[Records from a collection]
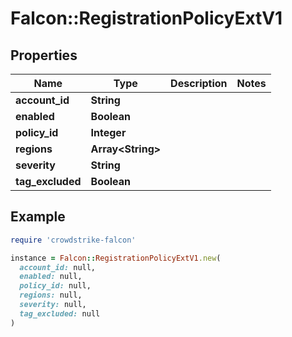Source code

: # Falcon::RegistrationPolicyExtV1

## Properties

| Name | Type | Description | Notes |
| ---- | ---- | ----------- | ----- |
| **account_id** | **String** |  |  |
| **enabled** | **Boolean** |  |  |
| **policy_id** | **Integer** |  |  |
| **regions** | **Array&lt;String&gt;** |  |  |
| **severity** | **String** |  |  |
| **tag_excluded** | **Boolean** |  |  |

## Example

```ruby
require 'crowdstrike-falcon'

instance = Falcon::RegistrationPolicyExtV1.new(
  account_id: null,
  enabled: null,
  policy_id: null,
  regions: null,
  severity: null,
  tag_excluded: null
)
```

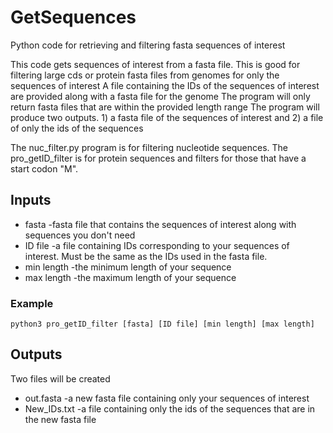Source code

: # GetSequences
Python code for retrieving and filtering fasta sequences of interest 

This code gets sequences of interest from a fasta file. This is good for filtering large cds or protein fasta files from genomes for only the sequences of interest
A file containing the IDs of the sequences of interest are provided along with a fasta file for the genome
The program will only return fasta files that are within the provided length range
The program will produce two outputs. 1) a fasta file of the sequences of interest and 2) a file of only the ids of the sequences

The nuc_filter.py program is for filtering nucleotide sequences. 
The pro_getID_filter is for protein sequences and filters for those that have a start codon "M". 

## Inputs 

- fasta -fasta file that contains the sequences of interest along with sequences you don't need
- ID file -a file containing IDs corresponding to your sequences of interest. Must be the same as the IDs used in the fasta file.
- min length -the minimum length of your sequence
- max length -the maximum length of your sequence 

### Example
```
python3 pro_getID_filter [fasta] [ID file] [min length] [max length]
```

## Outputs 
Two files will be created 

- out.fasta -a new fasta file containing only your sequences of interest
- New_IDs.txt -a file containing only the ids of the sequences that are in the new fasta file
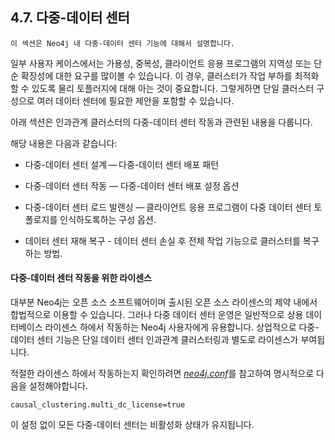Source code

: 
## 4.7. 다중-데이터 센터 

```
이 섹션은 Neo4j 내 다중-데이터 센터 기능에 대해서 설명합니다. 
```

일부 사용자 케이스에서는 가용성, 중복성, 클라이언트 응용 프로그램의 지역성 또는 단순 확장성에 대한 요구를 많이볼 수 있습니다. 이 경우, 클러스터가 작업 부하를 최적화할 수 있도록 물리 토플러지에 대해 아는 것이 중요합니다. 그렇게하면 단일 클러스터 구성으로 여러 데이터 센터에 필요한 제안을 포함할 수 있습니다.

아래 섹션은 인과관계 클러스터의 다중-데이터 센터 작동과 관련된 내용을 다룹니다. 

해당 내용은 다음과 같습니다:

- 다중-데이터 센터 설계 — 다중-데이터 센터 배포 패턴 

- 다중-데이터 센터 작동 — 다중-데이터 센터 배포 설정 옵션 

- 다중-데이터 센터 로드 발랜싱 — 클라이언트 응용 프로그램이 다중 데이터 센터 토폴로지를 인식하도록하는 구성 옵션.

- 데이터 센터 재해 복구 - 데이터 센터 손실 후 전체 작업 기능으로 클러스터를 복구하는 방법.


#### 다중-데이터 센터 작동을 위한 라이센스 

대부분 Neo4j는 오픈 소스 소프트웨어이며 출시된 오픈 소스 라이센스의 제약 내에서 합법적으로 이용할 수 있습니다. 그러나 다중 데이터 센터 운영은 일반적으로 상용 데이터베이스 라이센스 하에서 작동하는 Neo4j 사용자에게 유용합니다. 상업적으로 다중-데이터 센터 기능은 단일 데이터 센터 인과관계 클러스터링과 별도로 라이센스가 부여됩니다. 

적절한 라이센스 하에서 작동하는지 확인하려면 [*neo4j.conf*](/configuration/file-locations.md)를 참고하여 명시적으로 다음을 설정해야합니다.

```causal_clustering.multi_dc_license=true```

이 설정 없이 모든 다중-데이터 센터는 비활성화 상태가 유지됩니다.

◆ Problem to solve
Wherever the word "String" appears in a line of the data, copy that line.

◆ Solved problem
| **account_id** | **String** |  |  |
| **regions** | **Array&lt;String&gt;** |  |  |
| **severity** | **String** |  |  |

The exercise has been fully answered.